A conceituada "Veja", revista semanal brasileira de grande circulação, no seu número de 31 de Maio p. p. traz uma crónica da escritora Lya Luft, com o título "Vamos fazer de conta".
Desconhecida para mim no campo da ficção do Brasil, deixou de o ser como cronista; e, com a devida vénia, transcrevo parte de um seu parágrafo em que diz estar tão optimista quanto as autoridades, para quem tudo vai bem, excelente, mesmo quando "aqui e agora, não se sabe de nada, não se explica nada. Nem de onde vieram nem para onde foram os bilhões roubados, que poderiam ter tornado realidade" os sonhos que ela acalenta com o seu optimismo.
E assim o Brasil vai fazendo de conta que se deixa enganar, que ignora o que há muito tempo sabe, enquanto finge, ora angustiado, ora indiferente, que sabe, o que, na verdade, desconhece.
E se há coisas que não sabe, que não consegue descortinar, uma delas é a razão por que ninguém, nem mesmo o presidente da República, consegue pôr cobro à descarada, indecente e obscena corrupção que dita o comportamento pessoal e político da classe dirigente do Brasil que, por contaminação, arrasta para o mesmo tipo de comportamento outros sectores da sociedade brasileira, desde o servente de pedreiro ao grande empresário, passando pelos vários patamares da função pública, tanto no legislativo, quanto no executivo e no judicial.
A esta grande interrogação, o brasileiro agrega outra que a completa: ninguém consegue modificar este estado de coisas, ou ninguém quer, por tirar dessa situação gordos benefícios?
Uma coisa, porém, o brasileiro sabe: dolorosamente sabe que todos os dias é roubado por aqueles em quem depositou a confiança do voto esperançado numa transformação das relações pessoais e institucionais na sociedade brasileira.
Se não sabe em detalhe para onde foi e continua a ir, apesar de todas as denúncias, esse dinheiro, sob a forma de notas de banco ou de bens, isso não é muito importante.
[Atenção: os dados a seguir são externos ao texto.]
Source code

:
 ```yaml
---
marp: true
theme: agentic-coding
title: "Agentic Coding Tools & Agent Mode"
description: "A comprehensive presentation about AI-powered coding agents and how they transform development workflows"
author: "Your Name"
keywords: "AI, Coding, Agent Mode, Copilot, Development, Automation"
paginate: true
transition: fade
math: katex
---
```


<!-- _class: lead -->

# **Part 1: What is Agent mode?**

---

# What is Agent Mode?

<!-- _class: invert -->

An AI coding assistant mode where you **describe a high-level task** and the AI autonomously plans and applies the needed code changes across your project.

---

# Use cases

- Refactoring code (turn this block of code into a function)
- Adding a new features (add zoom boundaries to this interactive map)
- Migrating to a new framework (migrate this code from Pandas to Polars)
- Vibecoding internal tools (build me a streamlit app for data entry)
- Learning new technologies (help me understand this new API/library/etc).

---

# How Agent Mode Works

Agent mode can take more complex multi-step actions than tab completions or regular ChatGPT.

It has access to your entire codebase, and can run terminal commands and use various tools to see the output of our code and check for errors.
A ideia que tem sobre o assunto, a partir da imagem exuberante que os senhores do Poder transmitem é suficiente para se revoltar. Mas, logo de seguida, dona Impunidade o obriga a retroceder, virar costas, dar de ombros, e fazer de conta que está tudo bem.
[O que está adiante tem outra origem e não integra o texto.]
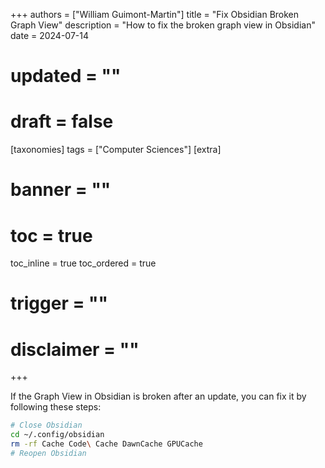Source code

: +++
authors = ["William Guimont-Martin"]
title = "Fix Obsidian Broken Graph View"
description = "How to fix the broken graph view in Obsidian"
date = 2024-07-14
# updated = ""
# draft = false
[taxonomies]
tags = ["Computer Sciences"]
[extra]
# banner = ""
# toc = true
toc_inline = true
toc_ordered = true
# trigger = ""
# disclaimer = ""
+++

If the Graph View in Obsidian is broken after an update, you can fix it by following these steps:

```bash
# Close Obsidian
cd ~/.config/obsidian
rm -rf Cache Code\ Cache DawnCache GPUCache
# Reopen Obsidian
```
É nessa perspectiva que a cronista diz "faço de conta que tudo é farra, minha alma já está na Copa [campeonato do mundo de futebol], assim ignoro que a cidade se debate na insegurança, o estado na pobreza, o país na esculhambação geral e nós na desesperança".
E assim vai rolando o país do faz de conta.
Permito-me acrescentar: faz de conta que a maioria dos noticiários da tv são isentos, imparciais, objectivos, que revelam tudo o que é importante e deve ser do conhecimento público, que nada escondem a pedido/imposição dos grupos de pressão, que desprezam o insignificante e o popularucho, que 80% das notícias não são consagradas, com pompa e circunstância, ao mundial de futebol; faz de conta que os bancos não vão ter horários de funcionamento diferentes por causa dessa Copa; faz de conta que o país Brasil, já de si lento, modorrento, preguiçoso, não vai quase parar de todo por causa desse tal campeonato do pontapé na bola; faz de conta, mesmo que não haja mais nada para fazer de conta, que tudo é limpo, são, escorreito, transparente, até no futebol.
Faz de conta que o futebol não vai ser a única razão de viver deste povo durante um mês, pelo menos.
Faz de conta que, em Outubro próximo, nas eleições que aí vêm, o povo vai votar, não pelo saco de cimento ou pela dúzia de tijolos, mas por uma mudança radical da sua vida, escolhendo políticos honestos, com vontade de servir o seu país – fazendo de conta que ainda os há, bem entendido.
Faz de conta...
Bem, para evitar a depressão, vamos todos fazer de conta que se pode fazer de conta.